Adaptive regularization with cubics

adaptive_regularization_with_cubics(M, f, grad_f, Hess_f, p=rand(M); kwargs...)
adaptive_regularization_with_cubics(M, f, grad_f, p=rand(M); kwargs...)
adaptive_regularization_with_cubics(M, mho, p=rand(M); kwargs...)

Solve an optimization problem on the manifold M by iteratively minimizing

\[ m_k(X) = f(p_k) + ⟨X, \operatorname{grad} f(p_k)⟩ + \frac{1}{2}⟨X, \operatorname{Hess} f(p_k)[X]⟩ + \frac{σ_k}{3}\lVert X \rVert^3\]

on the tangent space at the current iterate $p_k$, where $X ∈ T_{p_k}\mathcal M$ and $σ_k > 0$ is a regularization parameter.

Let $X_k$ denote the minimizer of the model $m_k$ and use the model improvement

\[ ρ_k = \frac{f(p_k) - f(\operatorname{retr}_{p_k}(X_k))}{m_k(0) - m_k(X_k) + \frac{σ_k}{3}\lVert X_k\rVert^3}.\]

With two thresholds $η_2 ≥ η_1 > 0$ set $p_{k+1} = \operatorname{retr}_{p_k}(X_k)$ if $ρ ≥ η_1$ and reject the candidate otherwise, that is, set $p_{k+1} = p_k$.

Further update the regularization parameter using factors $0 < γ_1 < 1 < γ_2$

\[σ_{k+1} = \begin{cases} \max\{σ_{\min}, γ_1σ_k\} & \text{ if } ρ \geq η_2 &\text{ (the model was very successful)},\\ σ_k & \text{ if } ρ ∈ [η_1, η_2)&\text{ (the model was successful)},\\ γ_2σ_k & \text{ if } ρ < η_1&\text{ (the model was unsuccessful)}. \end{cases}\]

For more details see [ABBC20].


  • M: a manifold $\mathcal M$
  • f: a cost function $F: \mathcal M → ℝ$ to minimize
  • grad_f: the gradient $\operatorname{grad}F: \mathcal M → T \mathcal M$ of $F$
  • Hess_f: (optional) the Hessian $H( \mathcal M, x, ξ)$ of $F$
  • p: an initial value $p ∈ \mathcal M$

For the case that no Hessian is provided, the Hessian is computed using finite difference, see ApproxHessianFiniteDifference.

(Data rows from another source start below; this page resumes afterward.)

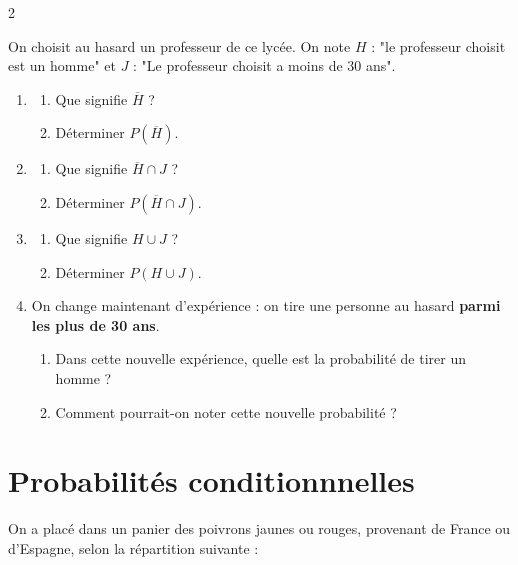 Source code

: \documentclass[10pt,a4paper]{article}
\begin{document}
\begin{multicols}{2}
\begin{exo}
    On choisit au hasard un professeur de ce lycée. On note \(H\) : "le professeur choisit est un homme" et \(J\) : "Le professeur choisit a moins de 30 ans".
    \begin{enumerate}
        \item \begin{enumerate}
            \item Que signifie \(\overline{H}\) ?
            \item Déterminer \(P(\overline{H})\).
        \end{enumerate}
        \item \begin{enumerate}
            \item Que signifie \(\overline{H} \cap J\) ?
            \item Déterminer \(P(\overline{H} \cap J)\).
        \end{enumerate}
        \item \begin{enumerate}
            \item Que signifie \(H\cup J\) ?
            \item Déterminer \(P(H \cup J)\).
        \end{enumerate}
        \item On change maintenant d'expérience : on tire une personne au hasard \textbf{parmi les plus de 30 ans}.
        \begin{enumerate}
            \item Dans cette nouvelle expérience, quelle est la probabilité de tirer un homme ?
            \item Comment pourrait-on noter cette nouvelle probabilité ?
        \end{enumerate}
    \end{enumerate}
\end{exo}


\section{Probabilités conditionnnelles}

\begin{exo}[][]
On a placé dans un panier des poivrons jaunes ou rouges, provenant de France ou d'Espagne, selon la répartition suivante :


\end{exo}
\end{multicols}
\end{document}
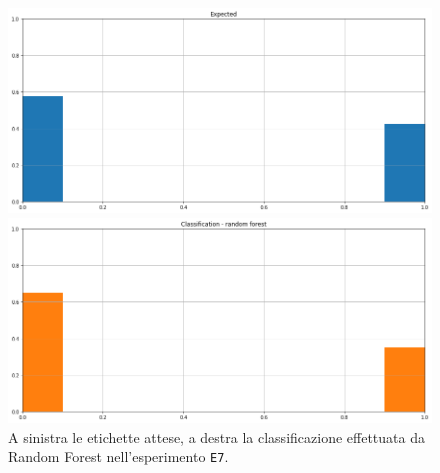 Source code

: \documentclass[12pt]{report}
\theoremstyle{definition}
\begin{document}
\begin{figure}
\centering
    \begin{minipage}{0.48\textwidth}
        \includegraphics[width=\linewidth]{images/experiment_kaggle/expected_classification.png}
    \end{minipage}
    \begin{minipage}{0.48\textwidth}
        \includegraphics[width=\linewidth]{images/experiment_kaggle/prediction_classification_rf.png}
    \end{minipage}
    \caption{A sinistra le etichette attese, a destra la classificazione effettuata da Random Forest nell'esperimento \texttt{E7}.}
    \label{rf_class_exp7}
\end{figure} 
\end{document}

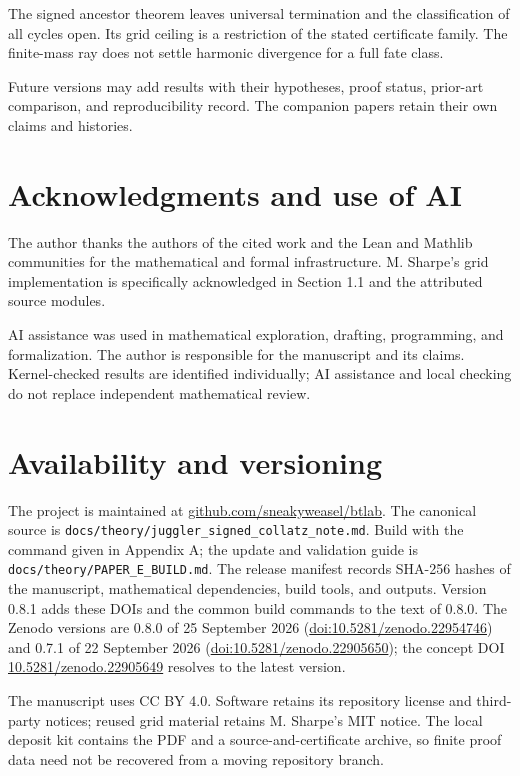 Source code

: \documentclass[11pt,a4paper]{article}
\begin{document}
The signed ancestor theorem leaves universal termination and the
classification of all cycles open. Its grid ceiling is a restriction of
the stated certificate family. The finite-mass ray does not settle
harmonic divergence for a full fate class.

Future versions may add results with their hypotheses, proof status,
prior-art comparison, and reproducibility record. The companion papers
retain their own claims and histories.

\section{Acknowledgments and use of
AI}\label{acknowledgments-and-use-of-ai}

The author thanks the authors of the cited work and the Lean and Mathlib
communities for the mathematical and formal infrastructure. M. Sharpe's
grid implementation is specifically acknowledged in Section 1.1 and the
attributed source modules.

AI assistance was used in mathematical exploration, drafting,
programming, and formalization. The author is responsible for the
manuscript and its claims. Kernel-checked results are identified
individually; AI assistance and local checking do not replace
independent mathematical review.

\section{Availability and versioning}\label{availability-and-versioning}

The project is maintained at
\href{https://github.com/sneakyweasel/btlab}{github.com/sneakyweasel/btlab}.
The canonical source is
\texttt{\nolinkurl{docs/theory/juggler_signed_collatz_note.md}}. Build
with the command given in Appendix A; the update and validation guide is
\texttt{\nolinkurl{docs/theory/PAPER_E_BUILD.md}}. The release manifest
records SHA-256 hashes of the manuscript, mathematical dependencies,
build tools, and outputs. Version 0.8.1 adds these DOIs and the common
build commands to the text of 0.8.0. The Zenodo versions are 0.8.0 of 25
September 2026
(\href{https://doi.org/10.5281/zenodo.22954746}{doi:10.5281/zenodo.22954746})
and 0.7.1 of 22 September 2026
(\href{https://doi.org/10.5281/zenodo.22905650}{doi:10.5281/zenodo.22905650});
the concept DOI
\href{https://doi.org/10.5281/zenodo.22905649}{10.5281/zenodo.22905649}
resolves to the latest version.

The manuscript uses CC BY 4.0. Software retains its repository license
and third-party notices; reused grid material retains M. Sharpe's MIT
notice. The local deposit kit contains the PDF and a
source-and-certificate archive, so finite proof data need not be
recovered from a moving repository branch.
\end{document}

the cost f and its gradient and Hessian might also be provided as a ManifoldHessianObjective

Keyword arguments

the default values are given in brackets

  • σ: (100.0 / sqrt(manifold_dimension(M)) initial regularization parameter
  • σmin: (1e-10) minimal regularization value $σ_{\min}$
  • η1: (0.1) lower model success threshold
  • η2: (0.9) upper model success threshold
  • γ1: (0.1) regularization reduction factor (for the success case)
  • γ2: (2.0) regularization increment factor (for the non-success case)
  • evaluation: (AllocatingEvaluation) specify whether the gradient works by allocation (default) form grad_f(M, p) or InplaceEvaluation in place, that is of the form grad_f!(M, X, p) and analogously for the Hessian.
  • retraction_method: (default_retraction_method(M, typeof(p))) a retraction to use
  • initial_tangent_vector: (zero_vector(M, p)) initialize any tangent vector data,
  • maxIterLanczos: (200) a shortcut to set the stopping criterion in the sub solver,
  • ρ_regularization: (1e3) a regularization to avoid dividing by zero for small values of cost and model
  • stopping_criterion: (StopAfterIteration(40) |StopWhenGradientNormLess(1e-9) |StopWhenAllLanczosVectorsUsed(maxIterLanczos))
  • sub_state: LanczosState(M, copy(M, p); maxIterLanczos=maxIterLanczos, σ=σ) a state for the subproblem or an [AbstractEvaluationType`](@ref) if the problem is a function.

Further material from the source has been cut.